[Work required]:
When you find the word "timer" in a line of the entries, please copy the whole line.
==== Supplied records
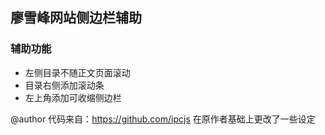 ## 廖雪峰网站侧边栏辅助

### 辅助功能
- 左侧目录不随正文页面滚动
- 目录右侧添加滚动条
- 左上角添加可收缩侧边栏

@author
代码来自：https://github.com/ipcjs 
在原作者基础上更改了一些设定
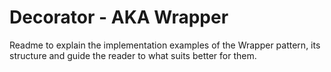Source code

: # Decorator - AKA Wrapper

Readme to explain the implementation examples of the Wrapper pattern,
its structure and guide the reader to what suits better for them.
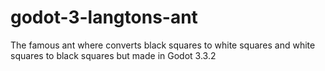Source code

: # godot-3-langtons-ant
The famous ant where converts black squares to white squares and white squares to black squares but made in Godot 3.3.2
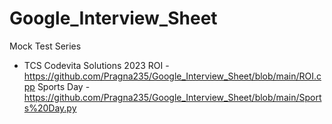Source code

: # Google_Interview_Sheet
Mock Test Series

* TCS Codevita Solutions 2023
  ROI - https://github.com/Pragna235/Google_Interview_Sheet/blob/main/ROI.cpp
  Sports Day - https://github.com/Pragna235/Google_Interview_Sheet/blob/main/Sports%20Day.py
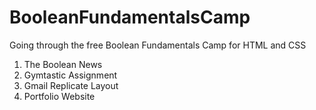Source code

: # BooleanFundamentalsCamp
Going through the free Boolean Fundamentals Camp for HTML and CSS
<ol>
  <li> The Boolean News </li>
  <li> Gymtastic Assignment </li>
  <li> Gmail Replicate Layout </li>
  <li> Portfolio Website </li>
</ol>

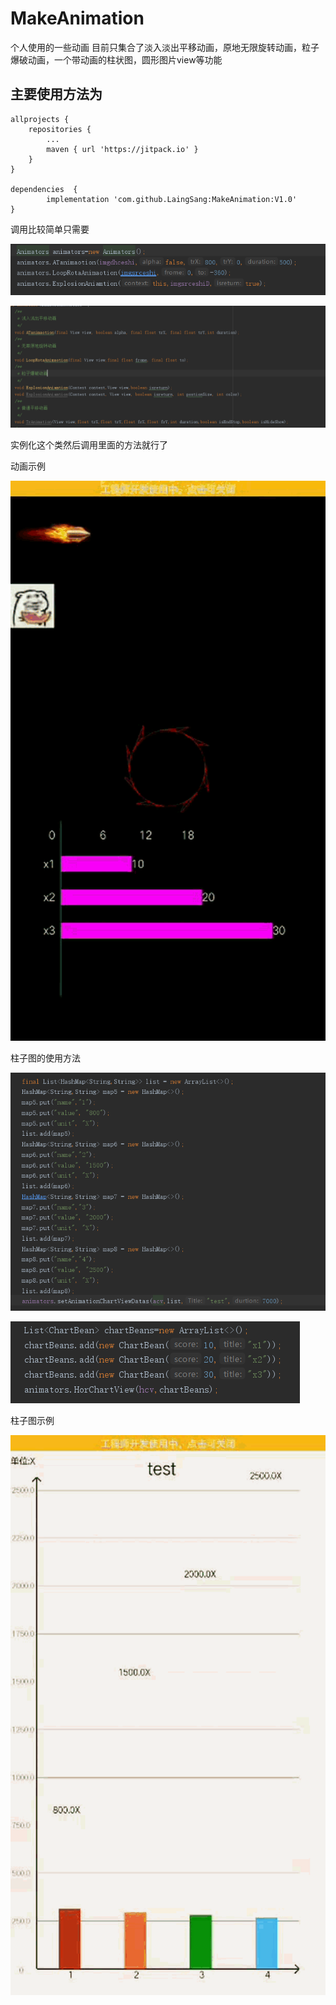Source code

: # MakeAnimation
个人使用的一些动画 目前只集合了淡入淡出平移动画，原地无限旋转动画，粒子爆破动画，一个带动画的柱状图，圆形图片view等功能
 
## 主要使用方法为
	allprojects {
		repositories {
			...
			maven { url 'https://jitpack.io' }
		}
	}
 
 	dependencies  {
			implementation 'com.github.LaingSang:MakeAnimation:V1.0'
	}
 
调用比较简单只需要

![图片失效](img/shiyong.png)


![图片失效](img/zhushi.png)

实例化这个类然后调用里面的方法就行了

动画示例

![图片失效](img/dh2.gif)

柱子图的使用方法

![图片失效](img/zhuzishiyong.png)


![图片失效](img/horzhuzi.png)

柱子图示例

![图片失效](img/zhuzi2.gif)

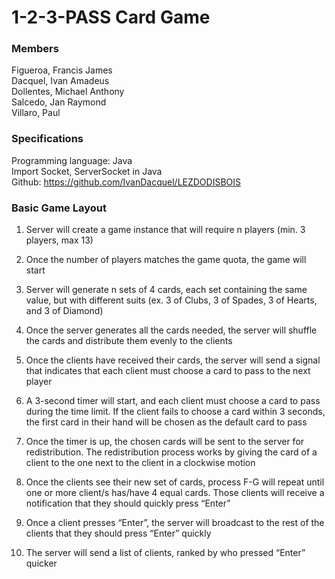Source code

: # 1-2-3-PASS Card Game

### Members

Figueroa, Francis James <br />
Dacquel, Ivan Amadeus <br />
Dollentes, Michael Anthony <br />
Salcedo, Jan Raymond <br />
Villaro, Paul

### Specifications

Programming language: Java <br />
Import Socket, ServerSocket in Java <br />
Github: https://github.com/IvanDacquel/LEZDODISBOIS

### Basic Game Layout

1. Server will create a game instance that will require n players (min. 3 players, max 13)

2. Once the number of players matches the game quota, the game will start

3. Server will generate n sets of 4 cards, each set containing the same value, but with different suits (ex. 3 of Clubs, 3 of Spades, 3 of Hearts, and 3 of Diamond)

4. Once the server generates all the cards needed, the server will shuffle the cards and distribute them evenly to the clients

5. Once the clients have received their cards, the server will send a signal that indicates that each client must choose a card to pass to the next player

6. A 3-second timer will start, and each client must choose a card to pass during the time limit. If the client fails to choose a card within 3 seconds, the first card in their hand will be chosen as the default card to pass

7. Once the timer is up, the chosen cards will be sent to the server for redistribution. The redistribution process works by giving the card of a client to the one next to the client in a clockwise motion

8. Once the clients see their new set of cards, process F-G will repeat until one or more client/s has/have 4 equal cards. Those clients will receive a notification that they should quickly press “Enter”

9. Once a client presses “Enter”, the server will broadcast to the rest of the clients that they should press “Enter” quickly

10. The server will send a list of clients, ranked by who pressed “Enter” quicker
========
[Exercise output]:
6. A 3-second timer will start, and each client must choose a card to pass during the time limit. If the client fails to choose a card within 3 seconds, the first card in their hand will be chosen as the default card to pass
7. Once the timer is up, the chosen cards will be sent to the server for redistribution. The redistribution process works by giving the card of a client to the one next to the client in a clockwise motion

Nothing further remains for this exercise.